= TASK DETAILS =
Track down every line below that holds "http" and copy it.

(Items from a data source)
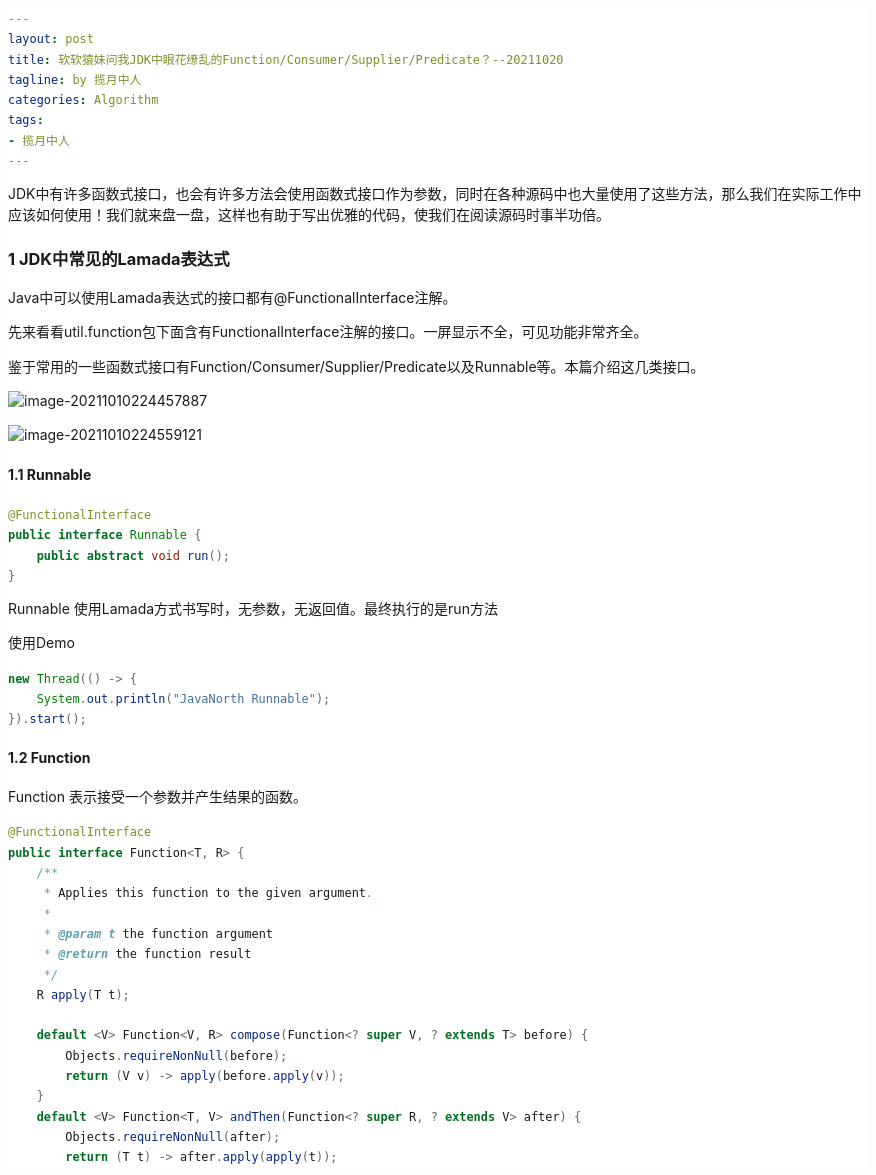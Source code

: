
 ```yaml
---
layout: post
title: 软软猿妹问我JDK中眼花缭乱的Function/Consumer/Supplier/Predicate？--20211020
tagline: by 揽月中人
categories: Algorithm
tags:
- 揽月中人
---
```


JDK中有许多函数式接口，也会有许多方法会使用函数式接口作为参数，同时在各种源码中也大量使用了这些方法，那么我们在实际工作中应该如何使用！我们就来盘一盘，这样也有助于写出优雅的代码，使我们在阅读源码时事半功倍。



### 1 JDK中常见的Lamada表达式

Java中可以使用Lamada表达式的接口都有@FunctionalInterface注解。

先来看看util.function包下面含有FunctionalInterface注解的接口。一屏显示不全，可见功能非常齐全。

鉴于常用的一些函数式接口有Function/Consumer/Supplier/Predicate以及Runnable等。本篇介绍这几类接口。

![image-20211010224457887](http://www.javanorth.cn/assets/images/2021/lyj/LamadaFunctionClass1.png)

![image-20211010224559121](http://www.javanorth.cn/assets/images/2021/lyj/LamadaFunctionClass2.png)

####  1.1 Runnable

```java
@FunctionalInterface
public interface Runnable {
    public abstract void run();
}
```

 Runnable 使用Lamada方式书写时，无参数，无返回值。最终执行的是run方法

使用Demo

```java
new Thread(() -> {
    System.out.println("JavaNorth Runnable");
}).start();
```

#### 1.2 Function 

Function 表示接受一个参数并产生结果的函数。

```java
@FunctionalInterface
public interface Function<T, R> {
    /**
     * Applies this function to the given argument.
     *
     * @param t the function argument
     * @return the function result
     */
    R apply(T t);

    default <V> Function<V, R> compose(Function<? super V, ? extends T> before) {
        Objects.requireNonNull(before);
        return (V v) -> apply(before.apply(v));
    }
    default <V> Function<T, V> andThen(Function<? super R, ? extends V> after) {
        Objects.requireNonNull(after);
        return (T t) -> after.apply(apply(t));
```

= RESULT OF THIS EXERCISE =
![image-20211010224457887](http://www.javanorth.cn/assets/images/2021/lyj/LamadaFunctionClass1.png)
![image-20211010224559121](http://www.javanorth.cn/assets/images/2021/lyj/LamadaFunctionClass2.png)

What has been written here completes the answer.